Reduced-Dose Edoxaban in Patients Aged ≥ 80 Years: A Single-Center Real-World Analysis.

BACKGROUND

Optimal anticoagulation strategies in octogenarians remain controversial owing to age-related risks of thromboembolism and bleeding. This study evaluates real-world outcomes of reduced-dose edoxaban (15-30 mg daily) in very old populations.

METHODS

We conducted a retrospective cohort study of 217 patients (aged ≥ 80 years) receiving edoxaban at Peking University First Hospital (2022-2023). Patients were stratified by dosage (30 mg once daily [QD] [n = 95] versus 15 mg QD [n = 122]). Outcomes included pharmacodynamics (anti-Xa levels), clinical endpoints (bleeding, thrombosis, and mortality), and survival analysis.

RESULTS

The 15-mg-QD group was older (90.0 versus 85.8 years, P = 0.001) and had reduced activities of daily living (ADL) scores (65.5% versus 82.6, P = 0.003) and reduced estimated glomerular filtration rate (eGFR) (58.6 versus 62.6 mL/min/1.73 m, P = 0.005).
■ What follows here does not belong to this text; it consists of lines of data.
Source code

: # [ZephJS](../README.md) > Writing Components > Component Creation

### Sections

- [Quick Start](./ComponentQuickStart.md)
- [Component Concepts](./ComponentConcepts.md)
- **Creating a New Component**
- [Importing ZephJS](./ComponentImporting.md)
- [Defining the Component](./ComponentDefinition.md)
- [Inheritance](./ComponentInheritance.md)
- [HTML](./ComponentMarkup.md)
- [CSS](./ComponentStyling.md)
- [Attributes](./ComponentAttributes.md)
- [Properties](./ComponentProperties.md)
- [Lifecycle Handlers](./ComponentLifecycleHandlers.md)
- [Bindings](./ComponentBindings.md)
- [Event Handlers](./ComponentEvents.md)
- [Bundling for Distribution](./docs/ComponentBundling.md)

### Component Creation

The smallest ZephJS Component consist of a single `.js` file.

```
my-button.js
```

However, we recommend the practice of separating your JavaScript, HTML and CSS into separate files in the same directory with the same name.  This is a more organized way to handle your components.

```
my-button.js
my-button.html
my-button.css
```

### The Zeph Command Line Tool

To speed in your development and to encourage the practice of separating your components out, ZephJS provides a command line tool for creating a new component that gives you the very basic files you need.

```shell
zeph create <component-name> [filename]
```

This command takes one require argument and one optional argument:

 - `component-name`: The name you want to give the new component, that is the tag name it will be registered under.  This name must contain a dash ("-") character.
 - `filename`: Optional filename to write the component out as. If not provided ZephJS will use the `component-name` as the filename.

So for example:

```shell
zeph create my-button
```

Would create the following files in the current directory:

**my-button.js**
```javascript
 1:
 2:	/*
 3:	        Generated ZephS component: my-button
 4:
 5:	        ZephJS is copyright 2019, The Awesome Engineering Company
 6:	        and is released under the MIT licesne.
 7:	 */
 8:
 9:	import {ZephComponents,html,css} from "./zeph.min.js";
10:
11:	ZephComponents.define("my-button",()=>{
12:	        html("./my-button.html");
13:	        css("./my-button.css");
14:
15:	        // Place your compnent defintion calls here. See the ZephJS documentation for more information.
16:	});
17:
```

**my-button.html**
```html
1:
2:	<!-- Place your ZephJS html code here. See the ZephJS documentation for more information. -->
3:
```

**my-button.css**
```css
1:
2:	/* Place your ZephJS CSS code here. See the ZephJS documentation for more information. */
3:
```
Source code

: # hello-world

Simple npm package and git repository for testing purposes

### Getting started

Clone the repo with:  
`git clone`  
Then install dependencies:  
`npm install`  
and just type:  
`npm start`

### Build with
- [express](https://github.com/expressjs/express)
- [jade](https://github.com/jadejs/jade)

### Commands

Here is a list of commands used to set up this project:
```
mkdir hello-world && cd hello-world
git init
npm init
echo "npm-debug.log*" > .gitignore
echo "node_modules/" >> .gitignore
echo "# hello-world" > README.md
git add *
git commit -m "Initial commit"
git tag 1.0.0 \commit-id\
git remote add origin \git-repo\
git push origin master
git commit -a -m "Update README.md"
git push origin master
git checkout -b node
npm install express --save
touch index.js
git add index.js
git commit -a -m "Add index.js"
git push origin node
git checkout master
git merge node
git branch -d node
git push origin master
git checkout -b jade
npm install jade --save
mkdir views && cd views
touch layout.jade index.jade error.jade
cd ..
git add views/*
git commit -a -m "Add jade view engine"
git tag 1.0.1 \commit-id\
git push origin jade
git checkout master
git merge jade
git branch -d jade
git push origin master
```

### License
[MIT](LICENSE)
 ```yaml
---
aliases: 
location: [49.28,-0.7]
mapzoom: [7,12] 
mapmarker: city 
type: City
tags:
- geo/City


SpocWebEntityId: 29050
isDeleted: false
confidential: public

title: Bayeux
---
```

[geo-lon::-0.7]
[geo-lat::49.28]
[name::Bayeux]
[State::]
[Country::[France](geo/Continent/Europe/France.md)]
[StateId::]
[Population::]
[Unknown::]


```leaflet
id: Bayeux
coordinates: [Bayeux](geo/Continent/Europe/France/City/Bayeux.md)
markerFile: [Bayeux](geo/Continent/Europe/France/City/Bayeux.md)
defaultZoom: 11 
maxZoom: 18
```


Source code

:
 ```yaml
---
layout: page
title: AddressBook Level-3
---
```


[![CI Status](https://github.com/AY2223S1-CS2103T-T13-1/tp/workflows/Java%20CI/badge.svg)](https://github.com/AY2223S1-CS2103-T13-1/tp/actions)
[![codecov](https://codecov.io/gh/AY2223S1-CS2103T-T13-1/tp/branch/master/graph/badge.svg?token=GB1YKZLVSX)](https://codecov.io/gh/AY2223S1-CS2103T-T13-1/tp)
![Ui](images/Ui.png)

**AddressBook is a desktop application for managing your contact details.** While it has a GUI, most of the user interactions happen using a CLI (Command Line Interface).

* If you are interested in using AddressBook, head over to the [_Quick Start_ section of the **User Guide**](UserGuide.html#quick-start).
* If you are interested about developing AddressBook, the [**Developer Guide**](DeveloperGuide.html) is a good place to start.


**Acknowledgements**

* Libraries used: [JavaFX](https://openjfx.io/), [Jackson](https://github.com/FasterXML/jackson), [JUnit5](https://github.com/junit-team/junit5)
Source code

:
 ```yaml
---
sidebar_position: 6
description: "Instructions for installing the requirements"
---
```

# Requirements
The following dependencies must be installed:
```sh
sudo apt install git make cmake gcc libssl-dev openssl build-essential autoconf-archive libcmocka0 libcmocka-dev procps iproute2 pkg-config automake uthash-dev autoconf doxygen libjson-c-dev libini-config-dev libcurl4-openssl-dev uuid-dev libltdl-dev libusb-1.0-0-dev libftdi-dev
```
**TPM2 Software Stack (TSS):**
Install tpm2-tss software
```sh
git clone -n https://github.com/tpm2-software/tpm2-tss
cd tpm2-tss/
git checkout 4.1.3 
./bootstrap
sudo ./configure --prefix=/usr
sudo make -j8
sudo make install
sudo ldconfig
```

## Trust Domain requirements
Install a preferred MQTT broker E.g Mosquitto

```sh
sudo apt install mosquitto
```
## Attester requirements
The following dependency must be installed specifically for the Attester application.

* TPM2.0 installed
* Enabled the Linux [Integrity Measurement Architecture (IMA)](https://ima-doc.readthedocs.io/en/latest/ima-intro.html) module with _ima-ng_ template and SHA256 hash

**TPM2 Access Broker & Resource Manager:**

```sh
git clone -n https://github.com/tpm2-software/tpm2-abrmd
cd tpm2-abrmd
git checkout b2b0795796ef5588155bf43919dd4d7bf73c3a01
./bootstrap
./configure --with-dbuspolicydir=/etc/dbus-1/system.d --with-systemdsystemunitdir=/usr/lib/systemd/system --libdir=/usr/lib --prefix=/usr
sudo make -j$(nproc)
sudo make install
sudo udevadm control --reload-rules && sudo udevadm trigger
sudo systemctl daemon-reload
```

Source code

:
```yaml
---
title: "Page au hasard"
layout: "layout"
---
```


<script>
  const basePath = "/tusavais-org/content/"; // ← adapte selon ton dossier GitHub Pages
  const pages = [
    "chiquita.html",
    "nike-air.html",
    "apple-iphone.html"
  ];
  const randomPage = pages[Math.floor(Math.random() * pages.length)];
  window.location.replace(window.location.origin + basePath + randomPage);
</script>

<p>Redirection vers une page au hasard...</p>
Anti-Xa peak levels were 0.56 ± 0.25 IU/mL (30 mg) versus 0.35 ± 0.15 IU/mL (15 mg). Over 15.8 ± 9.8 months follow-up, mortality was reduced in the 30-mg group (0.7% versus 3.5%, P = 0.044), with comparable bleeding (3.5% overall) and thrombosis (0.7%) rates.

CONCLUSIONS

Reduced-dose edoxaban demonstrates a favorable safety-efficacy profile in advanced-age patients, necessitating comprehensive bleeding-ischemic risk assessment to optimize individualized anticoagulation regimens.